:: Given data ::

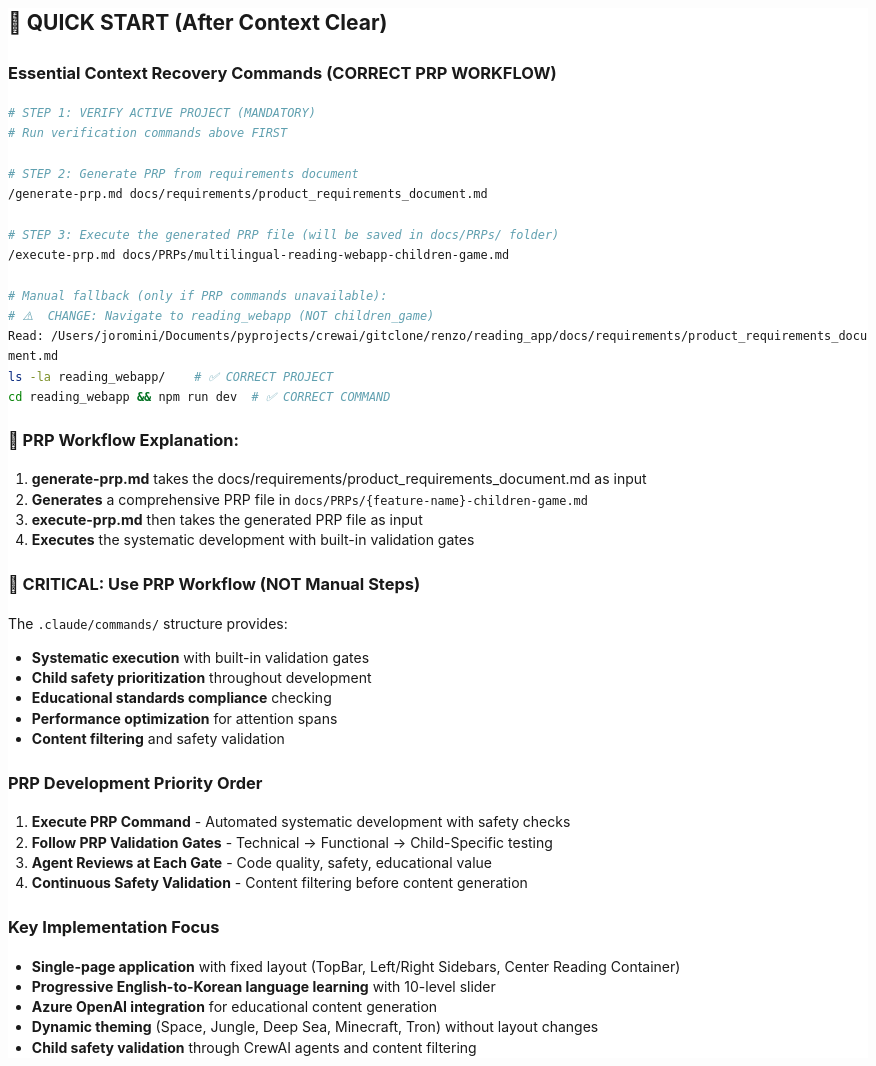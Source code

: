 ## 🚀 QUICK START (After Context Clear)

### Essential Context Recovery Commands (CORRECT PRP WORKFLOW)
```bash
# STEP 1: VERIFY ACTIVE PROJECT (MANDATORY)
# Run verification commands above FIRST

# STEP 2: Generate PRP from requirements document
/generate-prp.md docs/requirements/product_requirements_document.md

# STEP 3: Execute the generated PRP file (will be saved in docs/PRPs/ folder)
/execute-prp.md docs/PRPs/multilingual-reading-webapp-children-game.md

# Manual fallback (only if PRP commands unavailable):
# ⚠️  CHANGE: Navigate to reading_webapp (NOT children_game)
Read: /Users/joromini/Documents/pyprojects/crewai/gitclone/renzo/reading_app/docs/requirements/product_requirements_document.md
ls -la reading_webapp/    # ✅ CORRECT PROJECT
cd reading_webapp && npm run dev  # ✅ CORRECT COMMAND
```

### 📁 PRP Workflow Explanation:
1. **generate-prp.md** takes the docs/requirements/product_requirements_document.md as input
2. **Generates** a comprehensive PRP file in `docs/PRPs/{feature-name}-children-game.md`
3. **execute-prp.md** then takes the generated PRP file as input
4. **Executes** the systematic development with built-in validation gates

### 🚨 CRITICAL: Use PRP Workflow (NOT Manual Steps)
The `.claude/commands/` structure provides:
- **Systematic execution** with built-in validation gates
- **Child safety prioritization** throughout development
- **Educational standards compliance** checking
- **Performance optimization** for attention spans
- **Content filtering** and safety validation

### PRP Development Priority Order
1. **Execute PRP Command** - Automated systematic development with safety checks
2. **Follow PRP Validation Gates** - Technical → Functional → Child-Specific testing
3. **Agent Reviews at Each Gate** - Code quality, safety, educational value
4. **Continuous Safety Validation** - Content filtering before content generation

### Key Implementation Focus
- **Single-page application** with fixed layout (TopBar, Left/Right Sidebars, Center Reading Container)
- **Progressive English-to-Korean language learning** with 10-level slider
- **Azure OpenAI integration** for educational content generation
- **Dynamic theming** (Space, Jungle, Deep Sea, Minecraft, Tron) without layout changes
- **Child safety validation** through CrewAI agents and content filtering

:::

Each line from the one with "### PRP Development Priority Order" through the end of the records above should be written out exactly. No other line should appear.

■ **Task solution**:
### PRP Development Priority Order
1. **Execute PRP Command** - Automated systematic development with safety checks
2. **Follow PRP Validation Gates** - Technical → Functional → Child-Specific testing
3. **Agent Reviews at Each Gate** - Code quality, safety, educational value
4. **Continuous Safety Validation** - Content filtering before content generation

### Key Implementation Focus
- **Single-page application** with fixed layout (TopBar, Left/Right Sidebars, Center Reading Container)
- **Progressive English-to-Korean language learning** with 10-level slider
- **Azure OpenAI integration** for educational content generation
- **Dynamic theming** (Space, Jungle, Deep Sea, Minecraft, Tron) without layout changes
- **Child safety validation** through CrewAI agents and content filtering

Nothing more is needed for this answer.